One teacher reported that her students were annoyed with the lack of chapter titles in James and the Giant Peach. The teacher suggested that they write their own titles. After listening to a chapter, the class would talk about the important things that took place in that chapter and then develop a title. The children did not realize that they were learning to determine importance, summarize, and find the main idea.
At the final meeting of the school year, the teachers generated a list of chapter books to read over the summer. Next year, they want to be ready for their read aloud program featuring chapter books.
Chapter Book Recommendations for Primary Grade Read Alouds
Best First Chapter Books
Blume, J. (1984). Freckle Juice. New York: Simon & Schuster. Andrew really wants freckles like his friend, Nicky. Classmate Sharon comes to the rescue with a recipe for “freckle juice.” After Andrew pays her for the recipe he believes that he is on his way to making his dream come true.
Gannet, R.S. (2005). My Father’s Dragon. New York: Yearling Books. Elmer runs away from home with a talking cat to rescue a baby dragon on a faraway island. If your class really likes this book, there are two more in the series: Elmer and the Dragon and The Dragons of Blueland.
Cleary, B. (1965). The Mouse and the Motorcycle. New York: HarperCollins. Keith befriends Ralph the mouse and teaches him how to drive his toy motorcycle. Will Ralph be able to help Keith when he is in trouble? Sequels for this book includes Runaway Ralph and Ralph S. Mouse.

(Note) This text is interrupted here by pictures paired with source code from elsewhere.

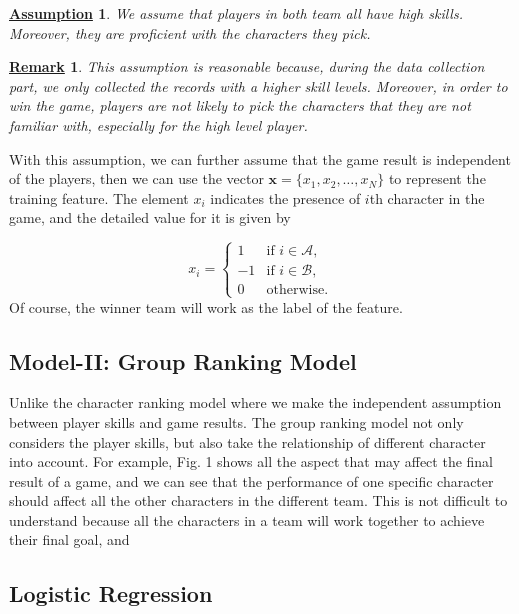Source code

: \documentclass[conference]{IEEEtran}
\newtheorem{assumption}{\underline{Assumption}}
\newtheorem{remark}{\underline{Remark}}
\begin{document}
\begin{assumption}
We assume that players in both team all have high skills. Moreover, they are proficient with the characters they pick.
\end{assumption}

\begin{remark}
This assumption is reasonable because, during the data collection part, we only collected the records with a higher skill levels. Moreover, in order to win the game, players are not likely to pick the characters that they are not familiar with, especially for the high level player.
\end{remark}

With this assumption, we can further assume that the game result is independent of the players, then we can use the vector $\textbf{x}=\{x_1,x_2,\ldots,x_N\}$ to represent the training feature. The element $x_i$ indicates the presence of $i$th character in the game, and the detailed value for it is given by

\begin{equation}
x_i =
\begin{cases}
1 &  \text{if $i\in \mathcal{A},$} \\
-1 &  \text{if $i\in \mathcal{B},$} \\
0 & \text{otherwise.}
\end{cases}
\end{equation}
Of course, the winner team will work as the label of the feature.


\subsection{Model-II: Group Ranking Model}

Unlike the character ranking model where we make the independent assumption between player skills and game results. The group ranking model not only considers the player skills, but also take the relationship of different character into account. For example, Fig. 1 shows all the aspect that may affect the final result of a game, and we can see that the performance of one specific character should affect all the other characters in the different team. This is not difficult to understand because all the characters in a team will work together to achieve their final goal, and 




\subsection{Logistic Regression}
\end{document}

Good Chapter Books for Different Character Voices
DiCamillo, K. (2006). The Miraculous Journey of Edward Tulane. Cambridge, MA: Candlewick Press. Edward Tulane is a cherished china rabbit owned by a little girl. The little girl really loves Edward. However, Edward only cares about his fine clothes and his good looks. He must take a long and perilous journey to learn how to love.
White, E.B. (1952). Charlotte’s Web. New York: Harper. Wilbur the pig is saved from an untimely death as the runt of the litter, only to face it again as a full grown pig. Can his friend, Charlotte the spider, save him?
Chapter Books with Excellent Pacing
Dahl, R. (1996). James and the Giant Peach. New York: Knopf. James is rescued from his unhappy life by a bag of a magical substance. The magic makes a peach, and the insects living around the peach tree grow to gigantic proportions.
Catling, P.S. (1995). The Chocolate Touch. New York: Yearling. John Midas loves chocolate. One day he wakes up and discovers that everything he touches turns into chocolate. At first, he is thrilled! Can there be too much of a good thing?